Nie zapominajmy
Ja dwa dni temu odwiedziłem cmentarz przy ul.Smętnej we Wrocławiu. Co roku z kolegami i koleżankami staramy się tem cmentarz odwiedzać. Jest tam pochowany założyciel kluby SP6ZDA, Druh Zbigniew Klimczyk SP6KU. Ponadto Tadeusz Matusiak SP6XA ( TPXA ), jeden z pierwszych Polskich krótkofalowców. Pionier Wrocławia. Często zaglądał do klubu.Także Ziemowit SP6GB. Wspaniały gawędziarz i kopalnia wiedzy historycznej. Zawzięty operator QRP. Członek wieloletni SP6ZDA. Również Kuba, jeden z najmłodszych naszych członków. Zmarł w wieku lat 13, na białaczkę. Ale swoim charakterem, inteligencją, podejściem do życia wywarł na wielu z nas ogromne wrażenie.
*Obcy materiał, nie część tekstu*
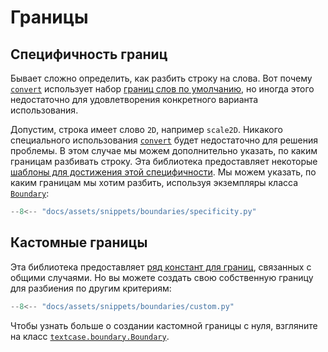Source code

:# Границы

## Специфичность границ

Бывает сложно определить, как разбить строку на слова. Вот почему [`convert`](../reference/convert.md/) использует набор [границ слов по умолчанию]((../reference/boundary.md/#textcase.boundary.DEFAULT_BOUNDARIES)), но иногда этого недостаточно для удовлетворения конкретного варианта использования.

Допустим, строка имеет слово `2D`, например `scale2D`. Никакого специального использования [`convert`](../reference/converter.md/#textcase.converter.CaseConverter.convert) будет недостаточно для решения проблемы. В этом случае мы можем дополнительно указать, по каким границам разбивать строку. Эта библиотека предоставляет некоторые [шаблоны для достижения этой специфичности](../reference/boundary.md/#textcase.boundary). Мы можем указать, по каким границам мы хотим разбить, используя экземпляры класса [`Boundary`](../reference/boundary.md/#textcase.boundary.Boundary):

```python exec="true" source="tabbed-left" tabs="specificity.py|output.txt" result="txt" hl_lines="7"
--8<-- "docs/assets/snippets/boundaries/specificity.py"
```

## Кастомные границы

Эта библиотека предоставляет [ряд констант для границ](../reference/boundary.md/#textcase.boundary), связанных с общими случаями. Но вы можете создать свою собственную границу для разбиения по другим критериям:

```python exec="true" source="tabbed-left" tabs="custom.py|output.txt" result="txt" hl_lines="8-11 16-20"
--8<-- "docs/assets/snippets/boundaries/custom.py"
```

Чтобы узнать больше о создании кастомной границы с нуля, взгляните на класс [`textcase.boundary.Boundary`](../reference/boundary.md/#textcase.boundary.Boundary).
Ja nadaję na kluczu telegraficznym Tadeusza SP6XA. Jestem fanem klucza sztorcowego. Klucz ten, to jedyna rzecz, którą Tadeusz ocalił z zawieruchy wojennej. We wrześniu 39 roku, uciekając ze Lwowa przed ruskimi, rozebrał go i schował do kieszeni. Granicę Polsko-Rumuńską przekroczył 18 września, razem z ostatnią jednostką WP. Pózniej, w Rumuni , służąc najpierw w wywiadzie polskim, a następnie Brytyjskim ,jako szyfrant-radiotelegrafista właśnie na tym kluczu nadawał. No i po wojnie, przez szereg lat. A teraz ja mam zaszczyt na nim pracować ! Prawdopodobnie klucz ma koło 100 lat. Jest to klucz uzywany na początku wieku w nadajnikach telegrafii przewodowej.